My son is grown and I’m single so I’ve talked to other singles and they all say the same thing; “I miss having someone to talk to.” Well, how much of that talking is defending your ideas to the other person or offloading your emotions that as an adult you’re fully capable of dealing with silently or with a therapist? No two people are exactly alike and one of my least favorite activities is feeling like I have to explain my unusual self to anyone. Just read my writing or ask my patients! My work speaks for itself. Do I really have to talk about it?

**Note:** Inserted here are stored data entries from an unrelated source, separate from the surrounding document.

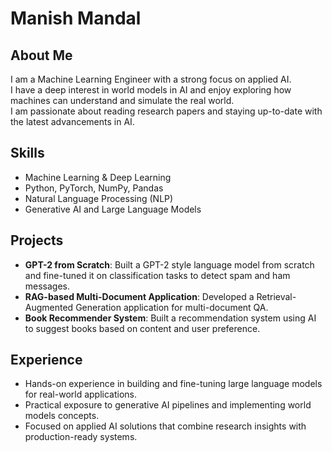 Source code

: # Manish Mandal

## About Me
I am a Machine Learning Engineer with a strong focus on applied AI.  
I have a deep interest in world models in AI and enjoy exploring how machines can understand and simulate the real world.  
I am passionate about reading research papers and staying up-to-date with the latest advancements in AI.

## Skills
- Machine Learning & Deep Learning
- Python, PyTorch, NumPy, Pandas
- Natural Language Processing (NLP)
- Generative AI and Large Language Models

## Projects
- **GPT-2 from Scratch**: Built a GPT-2 style language model from scratch and fine-tuned it on classification tasks to detect spam and ham messages.  
- **RAG-based Multi-Document Application**: Developed a Retrieval-Augmented Generation application for multi-document QA.  
- **Book Recommender System**: Built a recommendation system using AI to suggest books based on content and user preference.

## Experience
- Hands-on experience in building and fine-tuning large language models for real-world applications.  
- Practical exposure to generative AI pipelines and implementing world models concepts.  
- Focused on applied AI solutions that combine research insights with production-ready systems.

I’m a writer so I unload my ideas, observations, and thoughts on the page. If you really want to know me, read what I’ve written. It sort of tells me everything when my friends don’t want to read my book or my blog.  It seems to me that when we talk to someone, we’re writing out loud. The other person is the typewriter or computer keyboard and paper receiving your thoughts. Is that fair to do that to someone else verbally? Most people see you the way they need to see you anyway, not the way you really are. It’s a psychological projection but that’s where we are in society. It may even be less than that. They size you up by how you look and your gender and that’s it! I don’t think they care to see much more. When I really like someone, I just want to be with them, hang out, walk, cook food, lay next to them, have sex. I don’t want to talk all the time. Most people I know aren’t secure enough in themselves to silently hang out.

I’m a giver for a living, or a service worker in that I’m a bodyworker and work in healthcare. I take care of people for a living and love my work. I stay quite busy, my phone rings, people ask for my advice a lot and people are in and out all day. I receive much from doing it as well and charge a fair fee so there is reciprocation. In no way do I feel I’m martyring myself during my work.

But do I really want to spend more time having sex with someone or am I happy to have the time to myself to keep working on my body, working out, buying and preparing healthy food, walking, shopping for new clothes that fit me and all the fun that entails? I’m not a child anymore so I’m not physically dependent on being taken care of physically or financially by a partner. No one is! That is a taboo subject. You’ll always get pushback on that one because of the epidemic of dysfunctional parenting. You don’t have to be a slave to any of that though. Playing victim and being a victim is a profitable industry and shores up the existence of political parties as does being even more abusive to people that have already been victims. It’s a vicious cycle that only the individual can finally free themselves from. It’s not politically correct of me to point that out either.

I guess I’m in an experimental phase, seeing what I can get away with, how much can I make myself happy and not have to talk to anyone. Silence is good. I adore it.